A Differentiable Approach to Combinatorial Optimization using Dataless
Neural Networks
- URL: http://arxiv.org/abs/2203.08209v1
- Date: Tue, 15 Mar 2022 19:21:31 GMT
- Title: A Differentiable Approach to Combinatorial Optimization using Dataless
Neural Networks
- Authors: Ismail R. Alkhouri, George K. Atia, Alvaro Velasquez
- Abstract summary: We propose a radically different approach in that no data is required for training the neural networks that produce the solution.
In particular, we reduce the optimization problem to a neural network and employ a dataless training scheme to refine the parameters of the network such that those parameters yield the structure of interest.

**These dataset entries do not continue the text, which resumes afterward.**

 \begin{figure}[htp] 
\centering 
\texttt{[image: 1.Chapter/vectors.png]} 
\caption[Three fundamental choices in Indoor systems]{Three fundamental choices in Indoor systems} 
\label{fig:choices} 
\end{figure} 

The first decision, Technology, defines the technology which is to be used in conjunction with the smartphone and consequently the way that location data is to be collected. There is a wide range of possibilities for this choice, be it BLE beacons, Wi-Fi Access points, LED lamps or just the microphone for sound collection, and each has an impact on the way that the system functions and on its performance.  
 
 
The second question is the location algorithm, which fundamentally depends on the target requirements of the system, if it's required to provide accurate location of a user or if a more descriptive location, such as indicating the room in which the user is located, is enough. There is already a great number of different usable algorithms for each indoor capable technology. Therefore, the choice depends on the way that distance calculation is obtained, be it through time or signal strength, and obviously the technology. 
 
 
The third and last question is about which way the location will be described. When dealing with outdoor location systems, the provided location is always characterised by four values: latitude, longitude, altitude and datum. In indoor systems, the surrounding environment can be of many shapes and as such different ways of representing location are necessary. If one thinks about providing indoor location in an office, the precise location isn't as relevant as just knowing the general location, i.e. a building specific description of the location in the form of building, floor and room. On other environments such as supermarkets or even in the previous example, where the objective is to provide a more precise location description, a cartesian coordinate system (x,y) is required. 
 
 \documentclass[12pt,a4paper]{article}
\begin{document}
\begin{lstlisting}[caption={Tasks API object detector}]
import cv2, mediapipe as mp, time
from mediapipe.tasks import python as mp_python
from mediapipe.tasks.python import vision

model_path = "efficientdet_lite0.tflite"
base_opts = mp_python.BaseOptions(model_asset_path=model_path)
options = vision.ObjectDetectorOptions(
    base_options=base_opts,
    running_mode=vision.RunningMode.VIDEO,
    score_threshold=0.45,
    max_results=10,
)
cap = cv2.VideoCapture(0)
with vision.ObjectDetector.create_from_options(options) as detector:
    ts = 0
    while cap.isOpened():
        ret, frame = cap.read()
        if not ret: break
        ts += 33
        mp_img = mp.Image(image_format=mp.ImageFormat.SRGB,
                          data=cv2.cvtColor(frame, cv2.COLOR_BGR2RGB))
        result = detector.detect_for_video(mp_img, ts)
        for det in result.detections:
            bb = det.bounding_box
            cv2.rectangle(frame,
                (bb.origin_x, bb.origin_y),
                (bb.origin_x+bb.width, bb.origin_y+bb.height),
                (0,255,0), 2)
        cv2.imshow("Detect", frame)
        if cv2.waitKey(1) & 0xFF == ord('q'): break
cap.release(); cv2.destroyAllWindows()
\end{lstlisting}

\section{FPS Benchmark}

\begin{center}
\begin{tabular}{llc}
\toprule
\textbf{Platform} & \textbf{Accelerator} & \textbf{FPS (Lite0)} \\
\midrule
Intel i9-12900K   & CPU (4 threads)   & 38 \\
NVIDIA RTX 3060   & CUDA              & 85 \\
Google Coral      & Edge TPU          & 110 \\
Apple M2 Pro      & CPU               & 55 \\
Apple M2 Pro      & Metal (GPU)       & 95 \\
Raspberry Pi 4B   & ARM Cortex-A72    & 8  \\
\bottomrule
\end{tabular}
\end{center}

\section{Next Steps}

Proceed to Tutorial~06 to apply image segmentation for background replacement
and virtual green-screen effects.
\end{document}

- Score: 20.170140039052455
- License: http://arxiv.org/licenses/nonexclusive-distrib/1.0/
- Abstract: The success of machine learning solutions for reasoning about discrete
structures has brought attention to its adoption within combinatorial
optimization algorithms. Such approaches generally rely on supervised learning
by leveraging datasets of the combinatorial structures of interest drawn from
some distribution of problem instances. Reinforcement learning has also been
employed to find such structures. In this paper, we propose a radically
different approach in that no data is required for training the neural networks
that produce the solution. In particular, we reduce the combinatorial
optimization problem to a neural network and employ a dataless training scheme
to refine the parameters of the network such that those parameters yield the
structure of interest. We consider the combinatorial optimization problems of
finding maximum independent sets and maximum cliques in a graph. In principle,
since these problems belong to the NP-hard complexity class, our proposed
approach can be used to solve any other NP-hard problem. Additionally, we
propose a universal graph reduction procedure to handle large scale graphs. The
reduction exploits community detection for graph partitioning and is applicable
to any graph type and/or density. Experimental evaluation on both synthetic
graphs and real-world benchmarks demonstrates that our method performs on par
with or outperforms state-of-the-art heuristic, reinforcement learning, and
machine learning based methods without requiring any data.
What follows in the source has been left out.